What is needed: Where the word "with" shows up in the entries below, please copy the whole line.

Task material:
= Beginning of Section =

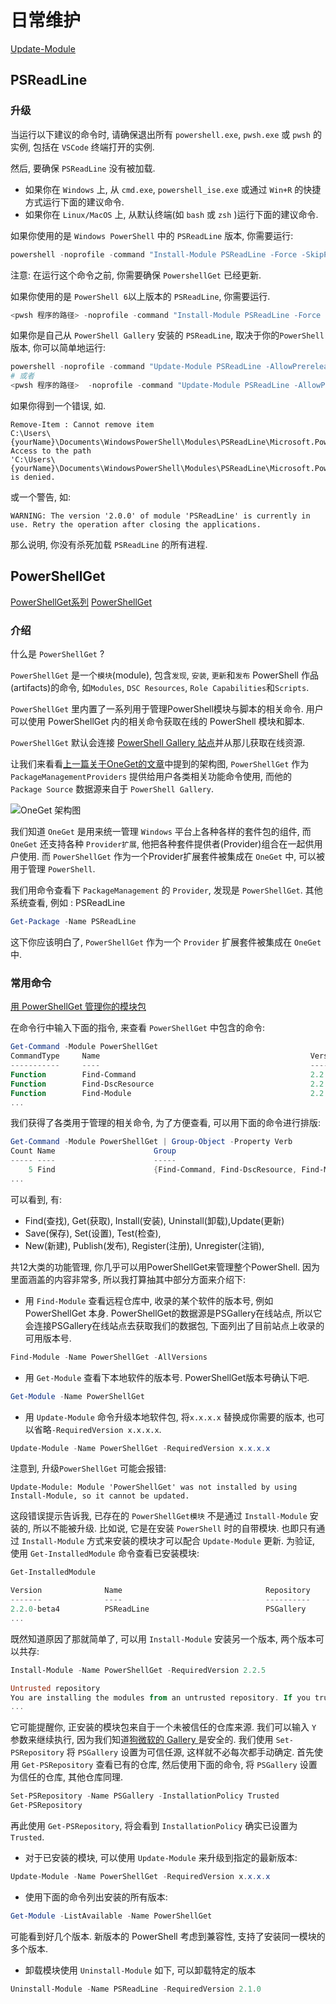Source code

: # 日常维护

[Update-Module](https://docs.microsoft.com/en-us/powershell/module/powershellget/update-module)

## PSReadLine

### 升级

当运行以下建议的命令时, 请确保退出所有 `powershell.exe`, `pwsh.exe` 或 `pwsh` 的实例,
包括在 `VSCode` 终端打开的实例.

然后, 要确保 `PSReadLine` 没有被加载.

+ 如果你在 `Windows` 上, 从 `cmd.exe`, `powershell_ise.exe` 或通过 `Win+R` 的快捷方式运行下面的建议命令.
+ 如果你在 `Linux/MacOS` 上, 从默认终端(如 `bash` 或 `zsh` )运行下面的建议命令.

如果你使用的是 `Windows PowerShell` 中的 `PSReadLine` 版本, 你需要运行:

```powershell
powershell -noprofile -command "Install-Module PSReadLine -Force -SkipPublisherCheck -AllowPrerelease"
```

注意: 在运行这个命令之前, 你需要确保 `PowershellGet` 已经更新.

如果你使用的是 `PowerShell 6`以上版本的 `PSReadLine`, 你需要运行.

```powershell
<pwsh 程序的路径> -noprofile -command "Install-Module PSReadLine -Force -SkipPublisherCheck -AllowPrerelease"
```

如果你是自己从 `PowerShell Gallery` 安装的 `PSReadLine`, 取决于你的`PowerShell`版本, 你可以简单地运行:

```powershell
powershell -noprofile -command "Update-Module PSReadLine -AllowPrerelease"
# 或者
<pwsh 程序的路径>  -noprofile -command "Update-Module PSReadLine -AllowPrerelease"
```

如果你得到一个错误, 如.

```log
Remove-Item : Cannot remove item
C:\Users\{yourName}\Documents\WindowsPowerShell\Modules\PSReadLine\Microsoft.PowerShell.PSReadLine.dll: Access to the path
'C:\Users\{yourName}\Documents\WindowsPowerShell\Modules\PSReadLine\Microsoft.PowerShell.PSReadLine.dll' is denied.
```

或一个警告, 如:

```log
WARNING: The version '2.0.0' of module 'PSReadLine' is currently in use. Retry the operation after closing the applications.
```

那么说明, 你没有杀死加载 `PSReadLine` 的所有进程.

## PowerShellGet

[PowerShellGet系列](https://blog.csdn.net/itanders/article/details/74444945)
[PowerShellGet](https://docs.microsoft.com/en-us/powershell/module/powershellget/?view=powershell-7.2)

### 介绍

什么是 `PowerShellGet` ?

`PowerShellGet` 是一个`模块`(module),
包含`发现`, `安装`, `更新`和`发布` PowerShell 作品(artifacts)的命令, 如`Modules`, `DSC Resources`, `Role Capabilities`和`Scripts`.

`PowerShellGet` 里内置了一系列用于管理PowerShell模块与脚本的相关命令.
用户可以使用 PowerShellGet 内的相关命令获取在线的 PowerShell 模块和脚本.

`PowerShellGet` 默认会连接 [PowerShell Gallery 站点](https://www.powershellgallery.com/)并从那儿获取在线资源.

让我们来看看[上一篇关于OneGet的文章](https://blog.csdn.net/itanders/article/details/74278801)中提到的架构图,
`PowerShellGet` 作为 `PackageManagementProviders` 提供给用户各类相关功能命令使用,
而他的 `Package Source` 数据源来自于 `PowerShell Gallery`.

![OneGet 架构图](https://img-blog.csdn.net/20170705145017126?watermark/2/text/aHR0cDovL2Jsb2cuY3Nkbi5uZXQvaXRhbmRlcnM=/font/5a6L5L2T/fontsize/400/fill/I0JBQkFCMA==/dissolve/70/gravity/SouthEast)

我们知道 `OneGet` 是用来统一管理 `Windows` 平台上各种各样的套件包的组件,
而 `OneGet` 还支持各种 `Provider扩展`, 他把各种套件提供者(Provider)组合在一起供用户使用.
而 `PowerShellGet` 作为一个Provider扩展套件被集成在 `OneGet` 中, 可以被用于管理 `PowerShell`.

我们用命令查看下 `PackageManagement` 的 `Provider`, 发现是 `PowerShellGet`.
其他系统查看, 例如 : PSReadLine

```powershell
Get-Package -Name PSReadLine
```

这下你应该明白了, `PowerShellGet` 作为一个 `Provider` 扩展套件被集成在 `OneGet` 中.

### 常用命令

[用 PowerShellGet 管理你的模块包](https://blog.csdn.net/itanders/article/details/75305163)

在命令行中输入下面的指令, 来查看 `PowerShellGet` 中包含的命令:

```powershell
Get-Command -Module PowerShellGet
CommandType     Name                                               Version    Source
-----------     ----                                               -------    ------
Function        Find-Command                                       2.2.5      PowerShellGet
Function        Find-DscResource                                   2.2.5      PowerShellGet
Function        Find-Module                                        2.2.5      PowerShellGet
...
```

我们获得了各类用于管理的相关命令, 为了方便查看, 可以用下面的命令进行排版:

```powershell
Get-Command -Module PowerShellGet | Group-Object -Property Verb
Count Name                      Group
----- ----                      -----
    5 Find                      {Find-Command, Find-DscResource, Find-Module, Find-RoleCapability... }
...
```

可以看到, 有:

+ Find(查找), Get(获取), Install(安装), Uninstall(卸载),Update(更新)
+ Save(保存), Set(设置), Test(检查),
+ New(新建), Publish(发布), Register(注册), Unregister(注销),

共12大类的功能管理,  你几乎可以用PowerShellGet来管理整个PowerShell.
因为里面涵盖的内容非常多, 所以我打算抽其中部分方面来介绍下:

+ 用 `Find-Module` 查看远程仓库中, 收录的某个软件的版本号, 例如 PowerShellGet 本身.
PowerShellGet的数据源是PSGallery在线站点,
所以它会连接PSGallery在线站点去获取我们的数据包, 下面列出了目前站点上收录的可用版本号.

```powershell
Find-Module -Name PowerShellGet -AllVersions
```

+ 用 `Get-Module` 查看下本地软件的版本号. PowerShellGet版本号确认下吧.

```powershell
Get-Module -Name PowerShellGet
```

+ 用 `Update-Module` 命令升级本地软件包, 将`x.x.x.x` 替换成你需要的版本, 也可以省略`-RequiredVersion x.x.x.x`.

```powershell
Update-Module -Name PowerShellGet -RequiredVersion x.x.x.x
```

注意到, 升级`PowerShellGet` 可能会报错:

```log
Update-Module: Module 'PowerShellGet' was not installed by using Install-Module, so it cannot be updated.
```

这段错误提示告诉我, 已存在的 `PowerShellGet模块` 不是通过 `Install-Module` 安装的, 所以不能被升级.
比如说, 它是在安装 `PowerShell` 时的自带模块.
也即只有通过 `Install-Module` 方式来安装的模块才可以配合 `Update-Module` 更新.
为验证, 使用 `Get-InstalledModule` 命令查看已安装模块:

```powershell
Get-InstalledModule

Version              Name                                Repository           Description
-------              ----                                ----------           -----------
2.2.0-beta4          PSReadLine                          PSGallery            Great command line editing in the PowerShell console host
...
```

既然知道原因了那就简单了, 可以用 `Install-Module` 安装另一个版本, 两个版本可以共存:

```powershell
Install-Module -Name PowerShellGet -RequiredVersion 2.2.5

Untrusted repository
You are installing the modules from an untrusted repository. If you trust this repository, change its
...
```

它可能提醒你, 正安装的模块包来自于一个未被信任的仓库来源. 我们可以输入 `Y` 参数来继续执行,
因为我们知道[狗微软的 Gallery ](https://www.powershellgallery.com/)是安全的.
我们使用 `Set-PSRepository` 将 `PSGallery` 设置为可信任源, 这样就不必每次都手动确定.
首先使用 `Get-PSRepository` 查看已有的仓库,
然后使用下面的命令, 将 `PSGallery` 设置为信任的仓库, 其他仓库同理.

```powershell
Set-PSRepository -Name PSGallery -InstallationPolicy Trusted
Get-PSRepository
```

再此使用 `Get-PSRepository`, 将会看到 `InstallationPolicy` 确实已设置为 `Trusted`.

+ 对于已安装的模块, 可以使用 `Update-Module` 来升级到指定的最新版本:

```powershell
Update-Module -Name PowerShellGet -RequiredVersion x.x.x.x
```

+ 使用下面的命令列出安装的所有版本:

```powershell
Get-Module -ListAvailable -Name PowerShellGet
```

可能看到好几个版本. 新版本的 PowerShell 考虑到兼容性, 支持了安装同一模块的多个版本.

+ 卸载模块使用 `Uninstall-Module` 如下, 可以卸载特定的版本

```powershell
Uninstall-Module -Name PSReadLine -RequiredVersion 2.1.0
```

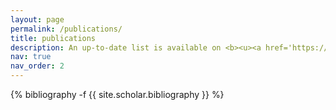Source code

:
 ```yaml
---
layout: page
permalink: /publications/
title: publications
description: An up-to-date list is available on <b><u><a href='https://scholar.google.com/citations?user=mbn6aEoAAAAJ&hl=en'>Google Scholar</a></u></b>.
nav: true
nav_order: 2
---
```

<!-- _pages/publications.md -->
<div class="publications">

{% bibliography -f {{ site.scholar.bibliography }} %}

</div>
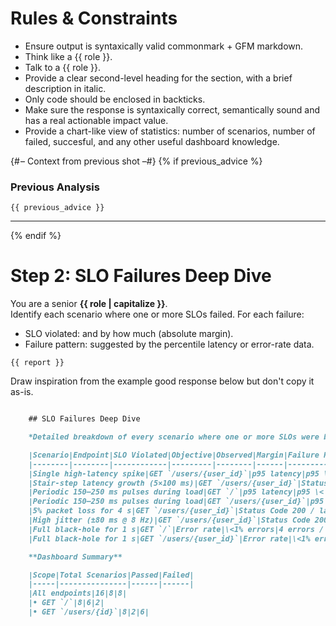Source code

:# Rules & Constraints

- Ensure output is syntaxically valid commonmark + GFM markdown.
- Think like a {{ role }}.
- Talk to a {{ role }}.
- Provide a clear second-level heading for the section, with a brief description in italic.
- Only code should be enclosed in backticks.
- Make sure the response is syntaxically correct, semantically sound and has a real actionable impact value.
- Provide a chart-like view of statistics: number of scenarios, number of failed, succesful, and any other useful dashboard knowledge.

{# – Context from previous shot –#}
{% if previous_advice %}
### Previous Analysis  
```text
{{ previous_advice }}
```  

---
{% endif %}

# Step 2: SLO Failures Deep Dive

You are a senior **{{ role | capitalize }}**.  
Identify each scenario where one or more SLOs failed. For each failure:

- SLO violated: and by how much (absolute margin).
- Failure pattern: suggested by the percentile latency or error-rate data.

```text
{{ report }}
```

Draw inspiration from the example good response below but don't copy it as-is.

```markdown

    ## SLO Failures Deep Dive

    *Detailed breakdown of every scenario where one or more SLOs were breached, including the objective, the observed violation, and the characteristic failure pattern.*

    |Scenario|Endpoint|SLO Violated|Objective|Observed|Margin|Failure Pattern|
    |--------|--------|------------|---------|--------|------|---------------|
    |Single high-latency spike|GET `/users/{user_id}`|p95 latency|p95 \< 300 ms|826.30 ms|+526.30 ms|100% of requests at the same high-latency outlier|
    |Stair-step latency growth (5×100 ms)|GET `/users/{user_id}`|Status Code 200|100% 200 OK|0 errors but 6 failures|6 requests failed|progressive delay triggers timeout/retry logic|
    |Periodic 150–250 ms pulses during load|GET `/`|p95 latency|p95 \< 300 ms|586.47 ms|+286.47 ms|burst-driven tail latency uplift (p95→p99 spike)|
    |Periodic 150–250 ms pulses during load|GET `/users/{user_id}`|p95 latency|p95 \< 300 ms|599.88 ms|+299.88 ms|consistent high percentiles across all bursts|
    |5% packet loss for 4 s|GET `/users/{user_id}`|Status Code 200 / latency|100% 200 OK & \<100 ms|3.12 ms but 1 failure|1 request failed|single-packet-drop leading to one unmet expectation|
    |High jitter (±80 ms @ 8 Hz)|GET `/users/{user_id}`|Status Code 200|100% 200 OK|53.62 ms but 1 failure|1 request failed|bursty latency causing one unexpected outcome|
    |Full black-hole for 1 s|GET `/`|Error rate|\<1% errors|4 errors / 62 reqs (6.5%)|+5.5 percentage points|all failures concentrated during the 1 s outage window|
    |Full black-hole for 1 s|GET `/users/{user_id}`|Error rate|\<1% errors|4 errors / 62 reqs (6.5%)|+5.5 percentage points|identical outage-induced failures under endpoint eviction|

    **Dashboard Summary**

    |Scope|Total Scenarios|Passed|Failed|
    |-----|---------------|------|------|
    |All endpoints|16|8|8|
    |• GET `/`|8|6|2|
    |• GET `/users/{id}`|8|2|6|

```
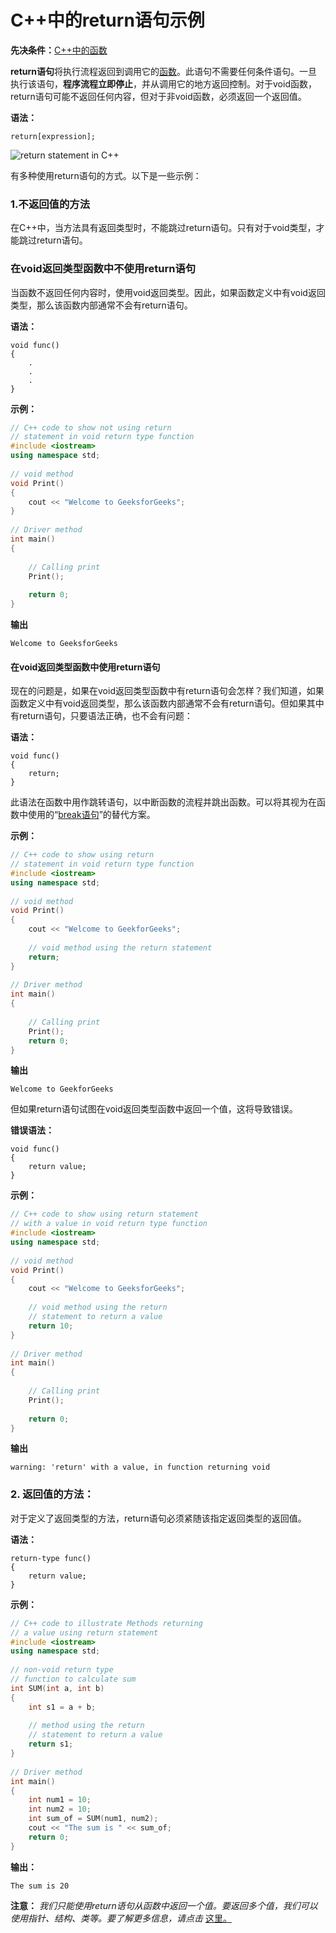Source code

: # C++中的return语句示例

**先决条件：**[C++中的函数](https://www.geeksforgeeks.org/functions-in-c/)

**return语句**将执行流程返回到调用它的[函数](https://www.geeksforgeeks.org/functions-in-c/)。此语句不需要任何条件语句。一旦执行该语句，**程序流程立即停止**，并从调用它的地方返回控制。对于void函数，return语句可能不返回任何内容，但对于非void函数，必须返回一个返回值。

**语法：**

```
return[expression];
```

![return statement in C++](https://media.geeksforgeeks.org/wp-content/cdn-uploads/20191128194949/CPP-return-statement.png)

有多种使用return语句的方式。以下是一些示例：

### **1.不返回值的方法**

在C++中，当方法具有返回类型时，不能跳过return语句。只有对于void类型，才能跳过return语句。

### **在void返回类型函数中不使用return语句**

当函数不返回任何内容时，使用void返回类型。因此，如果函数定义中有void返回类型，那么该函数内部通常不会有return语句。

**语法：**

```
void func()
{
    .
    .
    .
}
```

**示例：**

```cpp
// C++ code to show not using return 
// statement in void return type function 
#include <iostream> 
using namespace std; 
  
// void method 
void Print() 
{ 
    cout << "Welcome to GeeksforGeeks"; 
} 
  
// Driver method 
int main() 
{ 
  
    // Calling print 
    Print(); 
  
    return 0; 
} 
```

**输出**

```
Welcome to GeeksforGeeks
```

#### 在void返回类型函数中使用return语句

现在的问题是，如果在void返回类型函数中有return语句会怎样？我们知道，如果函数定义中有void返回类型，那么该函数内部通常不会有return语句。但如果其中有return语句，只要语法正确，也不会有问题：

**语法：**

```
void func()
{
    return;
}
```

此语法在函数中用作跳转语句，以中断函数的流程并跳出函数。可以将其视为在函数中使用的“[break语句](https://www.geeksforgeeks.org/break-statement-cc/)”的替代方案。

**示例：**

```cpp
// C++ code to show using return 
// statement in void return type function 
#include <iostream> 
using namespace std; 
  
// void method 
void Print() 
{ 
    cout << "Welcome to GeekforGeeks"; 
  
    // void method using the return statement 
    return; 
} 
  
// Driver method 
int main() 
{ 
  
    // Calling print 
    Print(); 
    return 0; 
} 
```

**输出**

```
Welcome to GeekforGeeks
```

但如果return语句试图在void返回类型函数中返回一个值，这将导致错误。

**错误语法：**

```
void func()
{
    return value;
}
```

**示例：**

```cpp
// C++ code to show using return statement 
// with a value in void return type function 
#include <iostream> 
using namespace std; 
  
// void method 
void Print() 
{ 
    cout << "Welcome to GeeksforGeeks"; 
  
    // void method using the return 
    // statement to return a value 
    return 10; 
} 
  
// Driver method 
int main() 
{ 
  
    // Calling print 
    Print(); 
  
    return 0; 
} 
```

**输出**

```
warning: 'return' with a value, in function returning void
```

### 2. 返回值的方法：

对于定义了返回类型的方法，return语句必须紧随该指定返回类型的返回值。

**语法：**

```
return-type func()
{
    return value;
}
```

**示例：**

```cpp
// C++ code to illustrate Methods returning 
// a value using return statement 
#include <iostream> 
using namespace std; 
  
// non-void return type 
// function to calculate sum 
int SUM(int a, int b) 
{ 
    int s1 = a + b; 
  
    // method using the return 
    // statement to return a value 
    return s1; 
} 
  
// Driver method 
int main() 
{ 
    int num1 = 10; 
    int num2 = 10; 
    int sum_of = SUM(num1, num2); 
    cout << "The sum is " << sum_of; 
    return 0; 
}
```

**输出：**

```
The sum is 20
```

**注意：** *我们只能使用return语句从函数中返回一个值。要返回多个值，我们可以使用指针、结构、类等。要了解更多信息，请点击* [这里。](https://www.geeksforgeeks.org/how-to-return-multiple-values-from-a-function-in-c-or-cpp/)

= End of Section =

Exercise answer:
- Provide a clear second-level heading for the section, with a brief description in italic.
// with a value in void return type function 
warning: 'return' with a value, in function returning void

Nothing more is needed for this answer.